** Opening Records for this exercise block **

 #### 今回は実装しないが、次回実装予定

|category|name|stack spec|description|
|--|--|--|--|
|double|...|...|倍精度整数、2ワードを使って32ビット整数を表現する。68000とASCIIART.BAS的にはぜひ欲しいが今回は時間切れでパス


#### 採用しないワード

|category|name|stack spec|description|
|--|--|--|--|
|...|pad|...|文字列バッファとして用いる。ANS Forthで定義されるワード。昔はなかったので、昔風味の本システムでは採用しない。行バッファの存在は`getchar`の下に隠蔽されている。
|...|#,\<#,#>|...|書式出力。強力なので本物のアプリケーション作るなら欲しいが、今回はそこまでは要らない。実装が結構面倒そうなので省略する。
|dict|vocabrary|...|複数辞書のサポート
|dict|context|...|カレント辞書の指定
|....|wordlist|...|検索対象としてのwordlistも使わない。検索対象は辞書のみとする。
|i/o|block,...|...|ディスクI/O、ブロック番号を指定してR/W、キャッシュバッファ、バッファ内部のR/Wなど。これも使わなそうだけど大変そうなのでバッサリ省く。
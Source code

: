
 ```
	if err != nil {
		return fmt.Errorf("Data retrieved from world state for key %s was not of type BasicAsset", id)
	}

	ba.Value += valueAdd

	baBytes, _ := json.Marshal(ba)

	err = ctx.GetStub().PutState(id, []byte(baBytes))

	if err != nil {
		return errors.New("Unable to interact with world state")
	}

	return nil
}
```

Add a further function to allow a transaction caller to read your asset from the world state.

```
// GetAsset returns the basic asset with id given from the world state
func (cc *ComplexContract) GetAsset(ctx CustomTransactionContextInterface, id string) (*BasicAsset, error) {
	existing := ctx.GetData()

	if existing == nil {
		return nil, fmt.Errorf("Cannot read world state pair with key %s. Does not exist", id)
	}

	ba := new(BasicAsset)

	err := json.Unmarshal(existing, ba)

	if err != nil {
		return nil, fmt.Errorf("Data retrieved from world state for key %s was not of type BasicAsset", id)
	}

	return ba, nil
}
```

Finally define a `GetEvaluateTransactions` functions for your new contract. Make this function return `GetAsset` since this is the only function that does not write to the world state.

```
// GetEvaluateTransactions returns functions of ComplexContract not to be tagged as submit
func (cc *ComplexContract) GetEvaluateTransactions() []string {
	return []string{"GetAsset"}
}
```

** Closing Records for this exercise block **

■ **Work to be completed**:
Every record must appear in the answer exactly as written.

■ **Task answer**:
 #### 今回は実装しないが、次回実装予定

|category|name|stack spec|description|
|--|--|--|--|
|double|...|...|倍精度整数、2ワードを使って32ビット整数を表現する。68000とASCIIART.BAS的にはぜひ欲しいが今回は時間切れでパス


#### 採用しないワード

|category|name|stack spec|description|
|--|--|--|--|
|...|pad|...|文字列バッファとして用いる。ANS Forthで定義されるワード。昔はなかったので、昔風味の本システムでは採用しない。行バッファの存在は`getchar`の下に隠蔽されている。
|...|#,\<#,#>|...|書式出力。強力なので本物のアプリケーション作るなら欲しいが、今回はそこまでは要らない。実装が結構面倒そうなので省略する。
|dict|vocabrary|...|複数辞書のサポート
|dict|context|...|カレント辞書の指定
|....|wordlist|...|検索対象としてのwordlistも使わない。検索対象は辞書のみとする。
|i/o|block,...|...|ディスクI/O、ブロック番号を指定してR/W、キャッシュバッファ、バッファ内部のR/Wなど。これも使わなそうだけど大変そうなのでバッサリ省く。
Source code

:
 ```
	if err != nil {
		return fmt.Errorf("Data retrieved from world state for key %s was not of type BasicAsset", id)
	}

	ba.Value += valueAdd

	baBytes, _ := json.Marshal(ba)

	err = ctx.GetStub().PutState(id, []byte(baBytes))

	if err != nil {
		return errors.New("Unable to interact with world state")
	}

	return nil
}
```

Add a further function to allow a transaction caller to read your asset from the world state.

```
// GetAsset returns the basic asset with id given from the world state
func (cc *ComplexContract) GetAsset(ctx CustomTransactionContextInterface, id string) (*BasicAsset, error) {
	existing := ctx.GetData()

	if existing == nil {
		return nil, fmt.Errorf("Cannot read world state pair with key %s. Does not exist", id)
	}

	ba := new(BasicAsset)

	err := json.Unmarshal(existing, ba)

	if err != nil {
		return nil, fmt.Errorf("Data retrieved from world state for key %s was not of type BasicAsset", id)
	}

	return ba, nil
}
```

Finally define a `GetEvaluateTransactions` functions for your new contract. Make this function return `GetAsset` since this is the only function that does not write to the world state.

```
// GetEvaluateTransactions returns functions of ComplexContract not to be tagged as submit
func (cc *ComplexContract) GetEvaluateTransactions() []string {
	return []string{"GetAsset"}
}
```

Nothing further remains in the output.